Opinion
1:12-cv-00450-SKO-HC
04-03-2012
ORDER TO PETITIONER TO SHOW CAUSE IN THIRTY (30) DAYS WHY THE
PETITION SHOULD NOT BE DISMISSED FOR PETITIONER'S FAILURE TO
EXHAUST STATE REMEDIES (Doc. 1)
Petitioner is a state prisoner proceeding pro se with a petition for writ of habeas corpus pursuant to 28 U.S.C. § 2254. The matter has been referred to the Magistrate Judge pursuant to 28 U.S.C.§ 636(b)(1) and Local Rules 302 and 303. Pending before the Court is Petitioner's petition, which was filed on March 12, 2012, and transferred to this Court on March 22, 2012.
I. Screening the Petition
Rule 4 of the Rules Governing § 2254 Cases in the United States District Courts (Habeas Rules) requires the Court to make a preliminary review of each petition for writ of habeas corpus. The Court must summarily dismiss a petition "[i]f it plainly appears from the petition and any attached exhibits that the petitioner is not entitled to relief in the district court...." Habeas Rule 4; O'Bremski v.

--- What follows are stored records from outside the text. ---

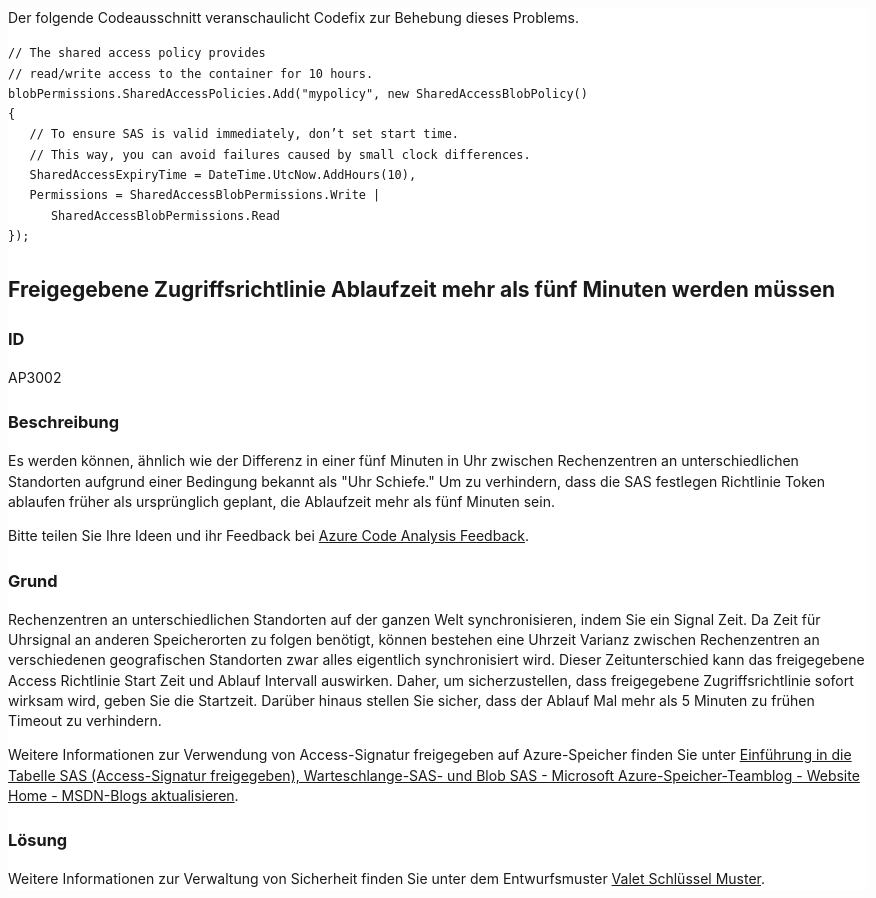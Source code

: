 Der folgende Codeausschnitt veranschaulicht Codefix zur Behebung dieses Problems.

```
// The shared access policy provides  
// read/write access to the container for 10 hours.
blobPermissions.SharedAccessPolicies.Add("mypolicy", new SharedAccessBlobPolicy()
{
   // To ensure SAS is valid immediately, don’t set start time.
   // This way, you can avoid failures caused by small clock differences.
   SharedAccessExpiryTime = DateTime.UtcNow.AddHours(10),
   Permissions = SharedAccessBlobPermissions.Write |
      SharedAccessBlobPermissions.Read
});
```

## <a name="shared-access-policy-expiry-time-must-be-more-than-five-minutes"></a>Freigegebene Zugriffsrichtlinie Ablaufzeit mehr als fünf Minuten werden müssen

### <a name="id"></a>ID

AP3002

### <a name="description"></a>Beschreibung

Es werden können, ähnlich wie der Differenz in einer fünf Minuten in Uhr zwischen Rechenzentren an unterschiedlichen Standorten aufgrund einer Bedingung bekannt als "Uhr Schiefe." Um zu verhindern, dass die SAS festlegen Richtlinie Token ablaufen früher als ursprünglich geplant, die Ablaufzeit mehr als fünf Minuten sein.

Bitte teilen Sie Ihre Ideen und ihr Feedback bei [Azure Code Analysis Feedback](http://go.microsoft.com/fwlink/?LinkId=403771).

### <a name="reason"></a>Grund

Rechenzentren an unterschiedlichen Standorten auf der ganzen Welt synchronisieren, indem Sie ein Signal Zeit. Da Zeit für Uhrsignal an anderen Speicherorten zu folgen benötigt, können bestehen eine Uhrzeit Varianz zwischen Rechenzentren an verschiedenen geografischen Standorten zwar alles eigentlich synchronisiert wird. Dieser Zeitunterschied kann das freigegebene Access Richtlinie Start Zeit und Ablauf Intervall auswirken. Daher, um sicherzustellen, dass freigegebene Zugriffsrichtlinie sofort wirksam wird, geben Sie die Startzeit. Darüber hinaus stellen Sie sicher, dass der Ablauf Mal mehr als 5 Minuten zu frühen Timeout zu verhindern.

Weitere Informationen zur Verwendung von Access-Signatur freigegeben auf Azure-Speicher finden Sie unter [Einführung in die Tabelle SAS (Access-Signatur freigegeben), Warteschlange-SAS- und Blob SAS - Microsoft Azure-Speicher-Teamblog - Website Home - MSDN-Blogs aktualisieren](http://blogs.msdn.com/b/windowsazurestorage/archive/2012/06/12/introducing-table-sas-shared-access-signature-queue-sas-and-update-to-blob-sas.aspx).

### <a name="solution"></a>Lösung

Weitere Informationen zur Verwaltung von Sicherheit finden Sie unter dem Entwurfsmuster [Valet Schlüssel Muster](https://msdn.microsoft.com/library/dn568102.aspx).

Maass, 915 F.2d 418, 420 (9th Cir. 1990); see also Hendricks v. Vasquez, 908 F.2d 490 (9th Cir. 1990). Habeas Rule 2(c) requires that a petition 1) specify all grounds of relief available to the Petitioner; 2) state the facts supporting each ground; and 3) state the relief requested. Notice pleading is not sufficient; rather, the petition must state facts that point to a real possibility of constitutional error. Rule 4, Advisory Committee Notes, 1976 Adoption; O'Bremski v. Maass, 915 F.2d at 420 (quoting Blackledge v. Allison, 431 U.S. 63, 75 n. 7 (1977)). Allegations in a petition that are vague, conclusory, or palpably incredible are subject to summary dismissal. Hendricks v. Vasquez, 908 F.2d 490, 491 (9th Cir. 1990).

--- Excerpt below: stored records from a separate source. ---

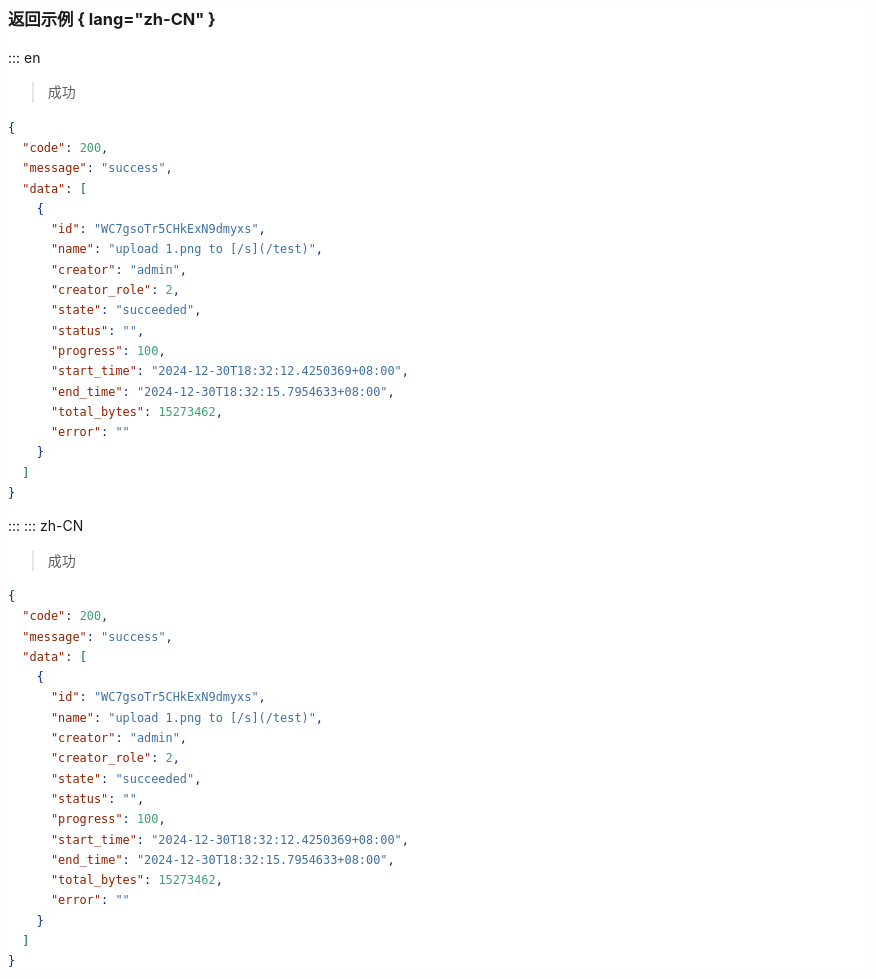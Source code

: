 ### 返回示例 { lang="zh-CN" }

::: en

> 成功

```json
{
  "code": 200,
  "message": "success",
  "data": [
    {
      "id": "WC7gsoTr5CHkExN9dmyxs",
      "name": "upload 1.png to [/s](/test)",
      "creator": "admin",
      "creator_role": 2,
      "state": "succeeded",
      "status": "",
      "progress": 100,
      "start_time": "2024-12-30T18:32:12.4250369+08:00",
      "end_time": "2024-12-30T18:32:15.7954633+08:00",
      "total_bytes": 15273462,
      "error": ""
    }
  ]
}
```

:::
::: zh-CN

> 成功

```json
{
  "code": 200,
  "message": "success",
  "data": [
    {
      "id": "WC7gsoTr5CHkExN9dmyxs",
      "name": "upload 1.png to [/s](/test)",
      "creator": "admin",
      "creator_role": 2,
      "state": "succeeded",
      "status": "",
      "progress": 100,
      "start_time": "2024-12-30T18:32:12.4250369+08:00",
      "end_time": "2024-12-30T18:32:15.7954633+08:00",
      "total_bytes": 15273462,
      "error": ""
    }
  ]
}
```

Further, the Court may dismiss a petition for writ of habeas corpus either on its own motion under Habeas Rule 4, pursuant to the respondent's motion to dismiss, or after an answer to the petition has been filed. Advisory Committee Notes to Habeas Rule 8, 1976 Adoption; see, Herbst v. Cook, 260 F.3d 1039, 1042-43 (9th Cir. 2001).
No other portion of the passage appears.